[Collected data]

· · ·

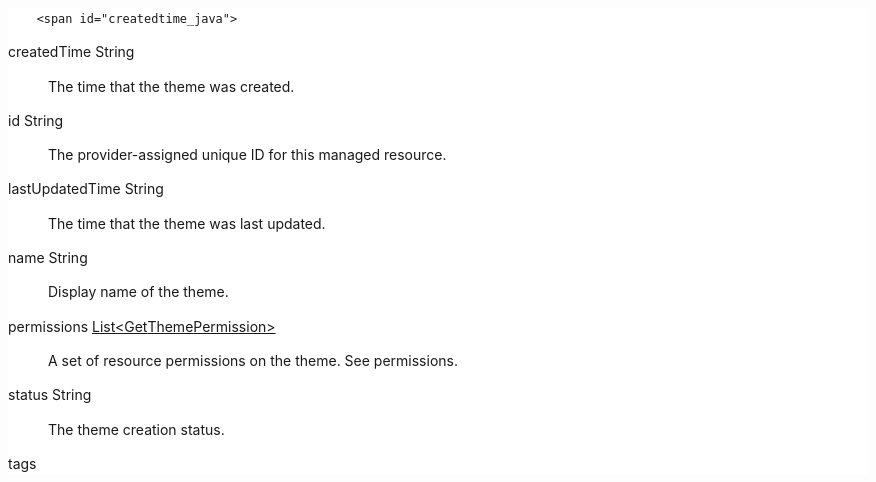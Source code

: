         <span id="createdtime_java">
<a data-swiftype-name="resource-property" data-swiftype-type="text" href="#createdtime_java" style="color: inherit; text-decoration: inherit;">created<wbr>Time</a>
</span>
        <span class="property-indicator"></span>
        <span class="property-type">String</span>
    </dt>
    <dd><p>The time that the theme was created.</p>
</dd><dt class="property-"
            title="">
        <span id="id_java">
<a data-swiftype-name="resource-property" data-swiftype-type="text" href="#id_java" style="color: inherit; text-decoration: inherit;">id</a>
</span>
        <span class="property-indicator"></span>
        <span class="property-type">String</span>
    </dt>
    <dd><p>The provider-assigned unique ID for this managed resource.</p>
</dd><dt class="property-"
            title="">
        <span id="lastupdatedtime_java">
<a data-swiftype-name="resource-property" data-swiftype-type="text" href="#lastupdatedtime_java" style="color: inherit; text-decoration: inherit;">last<wbr>Updated<wbr>Time</a>
</span>
        <span class="property-indicator"></span>
        <span class="property-type">String</span>
    </dt>
    <dd><p>The time that the theme was last updated.</p>
</dd><dt class="property-"
            title="">
        <span id="name_java">
<a data-swiftype-name="resource-property" data-swiftype-type="text" href="#name_java" style="color: inherit; text-decoration: inherit;">name</a>
</span>
        <span class="property-indicator"></span>
        <span class="property-type">String</span>
    </dt>
    <dd><p>Display name of the theme.</p>
</dd><dt class="property-"
            title="">
        <span id="permissions_java">
<a data-swiftype-name="resource-property" data-swiftype-type="text" href="#permissions_java" style="color: inherit; text-decoration: inherit;">permissions</a>
</span>
        <span class="property-indicator"></span>
        <span class="property-type"><a href="#getthemepermission">List&lt;Get<wbr>Theme<wbr>Permission&gt;</a></span>
    </dt>
    <dd><p>A set of resource permissions on the theme. See permissions.</p>
</dd><dt class="property-"
            title="">
        <span id="status_java">
<a data-swiftype-name="resource-property" data-swiftype-type="text" href="#status_java" style="color: inherit; text-decoration: inherit;">status</a>
</span>
        <span class="property-indicator"></span>
        <span class="property-type">String</span>
    </dt>
    <dd><p>The theme creation status.</p>
</dd><dt class="property-"
            title="">
        <span id="tags_java">
<a data-swiftype-name="resource-property" data-swiftype-type="text" href="#tags_java" style="color: inherit; text-decoration: inherit;">tags</a>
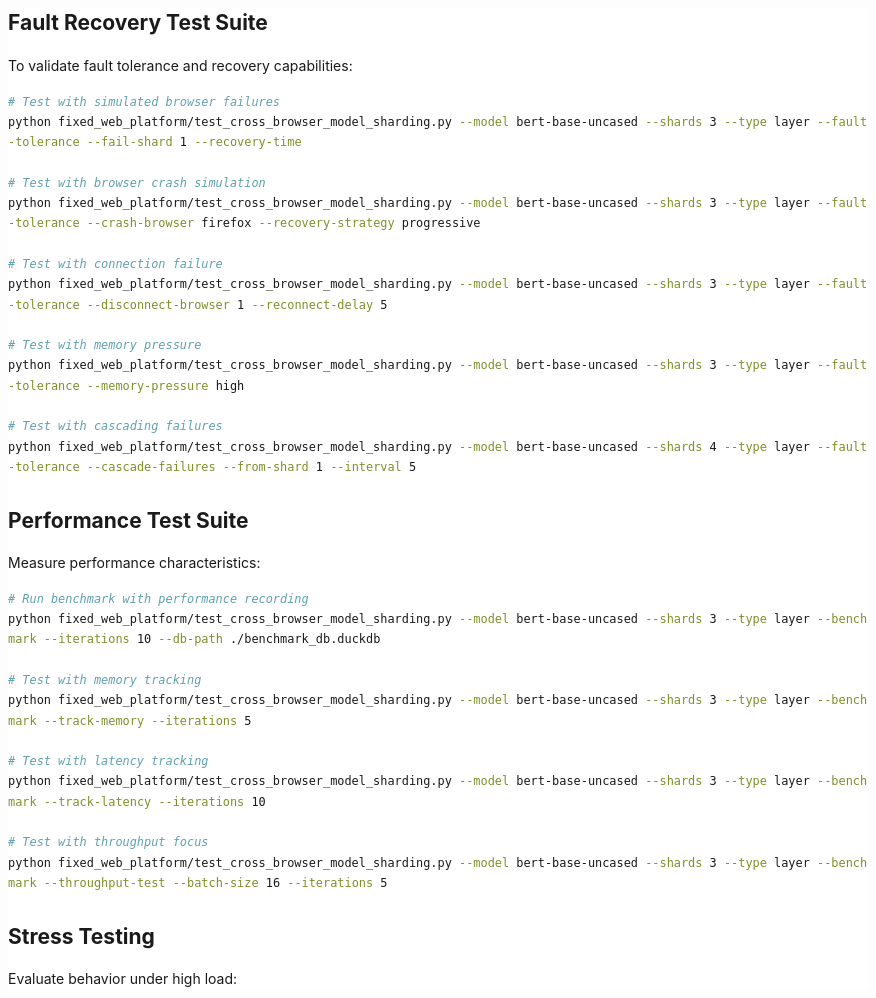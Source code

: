 ## Fault Recovery Test Suite

To validate fault tolerance and recovery capabilities:

```bash
# Test with simulated browser failures
python fixed_web_platform/test_cross_browser_model_sharding.py --model bert-base-uncased --shards 3 --type layer --fault-tolerance --fail-shard 1 --recovery-time

# Test with browser crash simulation
python fixed_web_platform/test_cross_browser_model_sharding.py --model bert-base-uncased --shards 3 --type layer --fault-tolerance --crash-browser firefox --recovery-strategy progressive

# Test with connection failure
python fixed_web_platform/test_cross_browser_model_sharding.py --model bert-base-uncased --shards 3 --type layer --fault-tolerance --disconnect-browser 1 --reconnect-delay 5

# Test with memory pressure
python fixed_web_platform/test_cross_browser_model_sharding.py --model bert-base-uncased --shards 3 --type layer --fault-tolerance --memory-pressure high

# Test with cascading failures
python fixed_web_platform/test_cross_browser_model_sharding.py --model bert-base-uncased --shards 4 --type layer --fault-tolerance --cascade-failures --from-shard 1 --interval 5
```

## Performance Test Suite

Measure performance characteristics:

```bash
# Run benchmark with performance recording
python fixed_web_platform/test_cross_browser_model_sharding.py --model bert-base-uncased --shards 3 --type layer --benchmark --iterations 10 --db-path ./benchmark_db.duckdb

# Test with memory tracking
python fixed_web_platform/test_cross_browser_model_sharding.py --model bert-base-uncased --shards 3 --type layer --benchmark --track-memory --iterations 5

# Test with latency tracking 
python fixed_web_platform/test_cross_browser_model_sharding.py --model bert-base-uncased --shards 3 --type layer --benchmark --track-latency --iterations 10

# Test with throughput focus
python fixed_web_platform/test_cross_browser_model_sharding.py --model bert-base-uncased --shards 3 --type layer --benchmark --throughput-test --batch-size 16 --iterations 5
```

## Stress Testing

Evaluate behavior under high load:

· · ·

§ Exercise goal:
Search the entries for "crash" and show every line that has it.

§ Result for this exercise:
# Test with browser crash simulation
python fixed_web_platform/test_cross_browser_model_sharding.py --model bert-base-uncased --shards 3 --type layer --fault-tolerance --crash-browser firefox --recovery-strategy progressive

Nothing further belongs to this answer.